Murray Hunter, Auckland
In the state of Victoria the maximum fine for cellphone use while driving is $1517. The average fine is $500 plus demerit points . You do not see many on their phones like you do here. The NZ Transport Agency has proved to be a slack organisation in regard to WOF policing and it is missing the boat when it comes to keeping our roads safe. Large fines and loss of licence or vehicle is the only way to get the message across to some people. Trevor Sennitt , Christchurch
We do all right
Very strange that I was just in discussion with a close acquaintance and said we live in the best country in the world, which in a way echoes your views (‘‘New Zealand, we don’t know how lucky we are’’, Editorial, January 6).
No, we are not the biggest or brashest, we have our housing problems, nurses’ and teachers’ strikes – and the doctors’ to come Stan Chun, Wellington
Reject the bill
I have grave concerns about how the euthanasia bill would affect my elderly mother.
There is nothing to preclude doctors from suggesting a premature death to patients struggling with difficult symptoms.
Doctors may also be obliged to include assisted dying in the options of treatments they present to patients.
This would be confronting enough for any elderly patient but doubly so for someone like my mother who does not always understand the nuances of English – particularly when euphemisms are used.
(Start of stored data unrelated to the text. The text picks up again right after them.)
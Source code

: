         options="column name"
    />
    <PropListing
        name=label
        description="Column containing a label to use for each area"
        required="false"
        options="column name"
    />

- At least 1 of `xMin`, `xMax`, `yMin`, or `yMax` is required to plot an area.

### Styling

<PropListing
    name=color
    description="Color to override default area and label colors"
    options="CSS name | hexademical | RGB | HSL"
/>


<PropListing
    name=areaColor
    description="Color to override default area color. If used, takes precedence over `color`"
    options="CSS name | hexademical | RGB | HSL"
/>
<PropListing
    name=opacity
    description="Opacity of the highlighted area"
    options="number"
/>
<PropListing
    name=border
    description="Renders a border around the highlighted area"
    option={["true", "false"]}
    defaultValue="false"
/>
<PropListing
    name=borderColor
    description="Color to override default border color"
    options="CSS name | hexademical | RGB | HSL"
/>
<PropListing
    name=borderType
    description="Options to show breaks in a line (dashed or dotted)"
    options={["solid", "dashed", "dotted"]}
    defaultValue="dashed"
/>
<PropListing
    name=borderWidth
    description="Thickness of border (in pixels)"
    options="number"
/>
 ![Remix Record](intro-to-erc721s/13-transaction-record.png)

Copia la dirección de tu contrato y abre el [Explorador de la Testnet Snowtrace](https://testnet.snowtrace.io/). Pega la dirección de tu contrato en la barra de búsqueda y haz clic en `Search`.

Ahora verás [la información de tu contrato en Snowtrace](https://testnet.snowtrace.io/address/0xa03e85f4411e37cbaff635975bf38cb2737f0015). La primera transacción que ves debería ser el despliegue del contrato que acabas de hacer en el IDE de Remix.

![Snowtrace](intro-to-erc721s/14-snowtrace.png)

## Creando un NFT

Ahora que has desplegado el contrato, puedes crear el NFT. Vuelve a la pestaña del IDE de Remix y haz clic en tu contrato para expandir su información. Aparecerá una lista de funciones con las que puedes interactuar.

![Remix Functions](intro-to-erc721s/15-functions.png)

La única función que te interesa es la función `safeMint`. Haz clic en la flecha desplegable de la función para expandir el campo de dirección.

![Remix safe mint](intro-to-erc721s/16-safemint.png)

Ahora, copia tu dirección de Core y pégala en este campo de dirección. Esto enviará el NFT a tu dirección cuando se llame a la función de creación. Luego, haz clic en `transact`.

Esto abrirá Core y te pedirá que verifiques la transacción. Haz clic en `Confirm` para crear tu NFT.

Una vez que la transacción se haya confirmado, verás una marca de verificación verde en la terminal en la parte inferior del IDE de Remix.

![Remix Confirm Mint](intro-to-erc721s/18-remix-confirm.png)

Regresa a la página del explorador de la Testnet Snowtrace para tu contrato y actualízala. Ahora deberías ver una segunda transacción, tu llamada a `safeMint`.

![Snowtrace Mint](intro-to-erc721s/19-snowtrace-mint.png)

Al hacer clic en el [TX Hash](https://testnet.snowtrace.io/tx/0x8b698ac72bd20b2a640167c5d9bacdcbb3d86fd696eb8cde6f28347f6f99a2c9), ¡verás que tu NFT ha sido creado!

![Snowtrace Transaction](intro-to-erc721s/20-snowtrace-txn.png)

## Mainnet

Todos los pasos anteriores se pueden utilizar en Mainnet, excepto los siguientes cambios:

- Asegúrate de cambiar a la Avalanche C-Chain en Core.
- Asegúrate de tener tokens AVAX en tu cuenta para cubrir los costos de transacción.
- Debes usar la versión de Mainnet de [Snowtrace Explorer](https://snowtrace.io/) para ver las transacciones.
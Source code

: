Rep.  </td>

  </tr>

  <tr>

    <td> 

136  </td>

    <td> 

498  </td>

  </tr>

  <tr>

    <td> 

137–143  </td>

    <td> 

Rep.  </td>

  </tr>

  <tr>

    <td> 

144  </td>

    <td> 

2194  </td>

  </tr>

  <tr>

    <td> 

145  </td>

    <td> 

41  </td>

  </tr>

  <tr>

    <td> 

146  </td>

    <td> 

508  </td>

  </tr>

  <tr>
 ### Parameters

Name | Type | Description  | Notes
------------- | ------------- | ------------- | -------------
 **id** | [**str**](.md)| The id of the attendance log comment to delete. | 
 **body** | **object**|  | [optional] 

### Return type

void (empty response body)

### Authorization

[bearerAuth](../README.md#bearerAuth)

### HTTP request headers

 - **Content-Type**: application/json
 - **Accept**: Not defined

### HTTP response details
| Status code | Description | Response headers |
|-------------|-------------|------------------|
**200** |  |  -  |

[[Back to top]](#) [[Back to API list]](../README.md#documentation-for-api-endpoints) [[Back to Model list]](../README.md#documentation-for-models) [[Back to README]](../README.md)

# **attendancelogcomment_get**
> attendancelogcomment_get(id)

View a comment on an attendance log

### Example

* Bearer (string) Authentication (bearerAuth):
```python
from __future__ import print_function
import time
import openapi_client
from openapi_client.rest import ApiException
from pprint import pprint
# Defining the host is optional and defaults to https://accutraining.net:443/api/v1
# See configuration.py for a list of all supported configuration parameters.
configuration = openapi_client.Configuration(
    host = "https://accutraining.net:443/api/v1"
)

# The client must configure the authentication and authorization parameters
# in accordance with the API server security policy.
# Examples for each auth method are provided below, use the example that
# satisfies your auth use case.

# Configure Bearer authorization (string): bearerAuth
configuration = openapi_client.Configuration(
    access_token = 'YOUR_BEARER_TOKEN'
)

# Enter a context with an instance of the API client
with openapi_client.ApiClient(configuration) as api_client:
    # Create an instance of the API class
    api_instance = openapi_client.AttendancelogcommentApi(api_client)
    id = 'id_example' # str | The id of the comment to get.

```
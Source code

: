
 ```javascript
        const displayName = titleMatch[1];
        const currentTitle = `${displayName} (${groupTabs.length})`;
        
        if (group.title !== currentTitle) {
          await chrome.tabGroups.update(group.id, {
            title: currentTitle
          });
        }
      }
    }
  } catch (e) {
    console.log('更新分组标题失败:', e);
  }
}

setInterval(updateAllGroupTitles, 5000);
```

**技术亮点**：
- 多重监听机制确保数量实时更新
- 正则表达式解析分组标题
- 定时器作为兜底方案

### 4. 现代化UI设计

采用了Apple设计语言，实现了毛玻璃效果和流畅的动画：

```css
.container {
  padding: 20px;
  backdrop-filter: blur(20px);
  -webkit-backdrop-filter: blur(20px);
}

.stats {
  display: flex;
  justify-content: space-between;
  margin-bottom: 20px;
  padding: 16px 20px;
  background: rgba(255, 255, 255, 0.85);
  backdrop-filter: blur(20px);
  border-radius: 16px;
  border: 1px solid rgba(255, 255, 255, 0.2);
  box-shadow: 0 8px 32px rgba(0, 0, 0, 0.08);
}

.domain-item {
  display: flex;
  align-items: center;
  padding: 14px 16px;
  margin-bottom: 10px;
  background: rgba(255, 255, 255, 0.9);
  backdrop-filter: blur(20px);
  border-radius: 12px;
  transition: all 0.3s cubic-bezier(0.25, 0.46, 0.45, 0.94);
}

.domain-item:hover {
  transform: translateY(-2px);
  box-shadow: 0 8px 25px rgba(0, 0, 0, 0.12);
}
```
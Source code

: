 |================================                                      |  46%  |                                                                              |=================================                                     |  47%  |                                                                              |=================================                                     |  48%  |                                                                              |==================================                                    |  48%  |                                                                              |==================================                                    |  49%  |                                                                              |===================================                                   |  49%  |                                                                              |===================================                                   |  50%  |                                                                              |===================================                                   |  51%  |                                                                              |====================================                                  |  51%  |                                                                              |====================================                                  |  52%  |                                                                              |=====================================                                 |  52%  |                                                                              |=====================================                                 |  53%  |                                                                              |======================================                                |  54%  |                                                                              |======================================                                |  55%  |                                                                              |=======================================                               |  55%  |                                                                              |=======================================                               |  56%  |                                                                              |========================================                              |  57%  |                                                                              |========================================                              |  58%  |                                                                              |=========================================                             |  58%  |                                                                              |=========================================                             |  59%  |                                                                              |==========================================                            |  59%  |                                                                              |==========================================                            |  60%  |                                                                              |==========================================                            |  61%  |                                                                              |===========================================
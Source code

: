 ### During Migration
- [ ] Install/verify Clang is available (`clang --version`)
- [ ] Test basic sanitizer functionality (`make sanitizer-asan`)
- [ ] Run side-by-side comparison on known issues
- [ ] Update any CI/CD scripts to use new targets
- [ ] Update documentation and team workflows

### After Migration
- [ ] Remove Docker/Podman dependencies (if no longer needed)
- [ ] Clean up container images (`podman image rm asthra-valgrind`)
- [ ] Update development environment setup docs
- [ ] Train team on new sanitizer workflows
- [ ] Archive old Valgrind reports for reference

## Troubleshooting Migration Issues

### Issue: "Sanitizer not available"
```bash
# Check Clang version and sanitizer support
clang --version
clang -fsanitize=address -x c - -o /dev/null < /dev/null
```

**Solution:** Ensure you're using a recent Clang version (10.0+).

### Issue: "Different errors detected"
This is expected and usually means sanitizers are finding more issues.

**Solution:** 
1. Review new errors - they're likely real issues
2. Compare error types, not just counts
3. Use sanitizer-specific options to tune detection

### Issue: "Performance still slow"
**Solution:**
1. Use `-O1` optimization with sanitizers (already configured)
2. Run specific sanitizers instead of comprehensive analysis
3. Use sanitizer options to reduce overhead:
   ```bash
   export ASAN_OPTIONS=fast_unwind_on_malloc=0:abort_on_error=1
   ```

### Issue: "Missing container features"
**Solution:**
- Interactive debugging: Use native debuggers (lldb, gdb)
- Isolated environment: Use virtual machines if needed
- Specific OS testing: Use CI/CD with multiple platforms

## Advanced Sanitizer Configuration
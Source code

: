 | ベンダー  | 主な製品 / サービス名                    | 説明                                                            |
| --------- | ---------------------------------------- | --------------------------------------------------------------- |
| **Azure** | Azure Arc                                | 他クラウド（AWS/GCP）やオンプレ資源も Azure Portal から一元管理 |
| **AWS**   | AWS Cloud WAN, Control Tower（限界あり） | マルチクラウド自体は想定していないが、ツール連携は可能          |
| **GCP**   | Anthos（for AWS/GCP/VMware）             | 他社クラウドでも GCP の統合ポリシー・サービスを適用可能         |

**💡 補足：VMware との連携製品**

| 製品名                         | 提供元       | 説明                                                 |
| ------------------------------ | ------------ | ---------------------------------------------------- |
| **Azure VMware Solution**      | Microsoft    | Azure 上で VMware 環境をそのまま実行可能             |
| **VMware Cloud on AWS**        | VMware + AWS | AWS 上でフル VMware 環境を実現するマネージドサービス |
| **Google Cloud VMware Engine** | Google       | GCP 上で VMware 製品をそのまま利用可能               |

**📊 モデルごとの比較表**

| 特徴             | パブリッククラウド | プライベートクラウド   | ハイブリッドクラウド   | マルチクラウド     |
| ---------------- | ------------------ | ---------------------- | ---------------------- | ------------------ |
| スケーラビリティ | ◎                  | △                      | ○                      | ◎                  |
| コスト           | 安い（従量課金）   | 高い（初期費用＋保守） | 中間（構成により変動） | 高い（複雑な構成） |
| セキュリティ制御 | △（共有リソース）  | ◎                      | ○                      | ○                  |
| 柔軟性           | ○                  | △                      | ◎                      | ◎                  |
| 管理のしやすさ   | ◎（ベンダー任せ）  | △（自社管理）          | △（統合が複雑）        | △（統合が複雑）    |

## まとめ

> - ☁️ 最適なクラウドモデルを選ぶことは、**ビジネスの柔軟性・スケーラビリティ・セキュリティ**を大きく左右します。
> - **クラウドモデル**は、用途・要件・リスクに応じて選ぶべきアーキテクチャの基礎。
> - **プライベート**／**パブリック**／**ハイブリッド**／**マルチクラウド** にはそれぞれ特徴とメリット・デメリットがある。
If a doctor refers to ‘medication’, would she not think it would help her to live?
I beg MPs of all parties to consider the implications for vulnerable members of society such as my mother and all for whom English is not their first language.
This bill should be rejected and instead the money for its campaign should be put towards the genuine care and support for those in need.
Anne Cotton, Auckland
Empire 2.0
The item ‘‘The sun never sets on nostalgia’’ (Focus, January 6), suggests that Britain is dreaming if it thinks it can reconstitute the empire to replace Europe, post-Brexit.
The writer (Ishaan Tharoor) seems never to have heard of the Commonwealth and it is inconceivable that British officials have not made soundings of opinion during the various CHOGMs that have taken place over the Brexit period. He constantly refers to ‘‘former colonies’’ and never to our free association of Anglophone nations with the Queen as its head.
Tharoor comments on the supposed attitude of various countries, including Malaysia and ourselves, yet offers not a shred of evidence that he has consulted even one New Zealand or Malaysian official as to postBrexit policies and attitudes. Rob Harris, Dannevirke
Recession reality
Thank you to Frederick Williscroft for pointing out what constitutes a recession (Letters, January 6) but I think he may have misunderstood the point of my earlier letter.
He is correct in saying that New Zealand was in a recession in 2008 but it was not of Labour’s making, as a previous writer, who I was responding to, had claimed. The Global Financial crisis (GFC) arrived in December 2007 and pulled New Zealand into recession along with many other countries. It wouldn’t have mattered who was in government – it was clearly unavoidable – as we are ‘bit’ players in the world economy.
But Williscroft’s suggestion that the GFC led to a worldwide depression really is drawing a long bow. The last economic depression, as such, was in 1929 and the GFC bore very little comparison to the devastation that wrought. My parents lived through the Great Depression. My father’s uncle was cracking stones in Foxton for a shilling a day (10 cents) to try and put bread on the table for his family. People wore sack cloth because they couldn’t afford clothes. I didn’t see anyone having to do anything closely resembling that in 2008.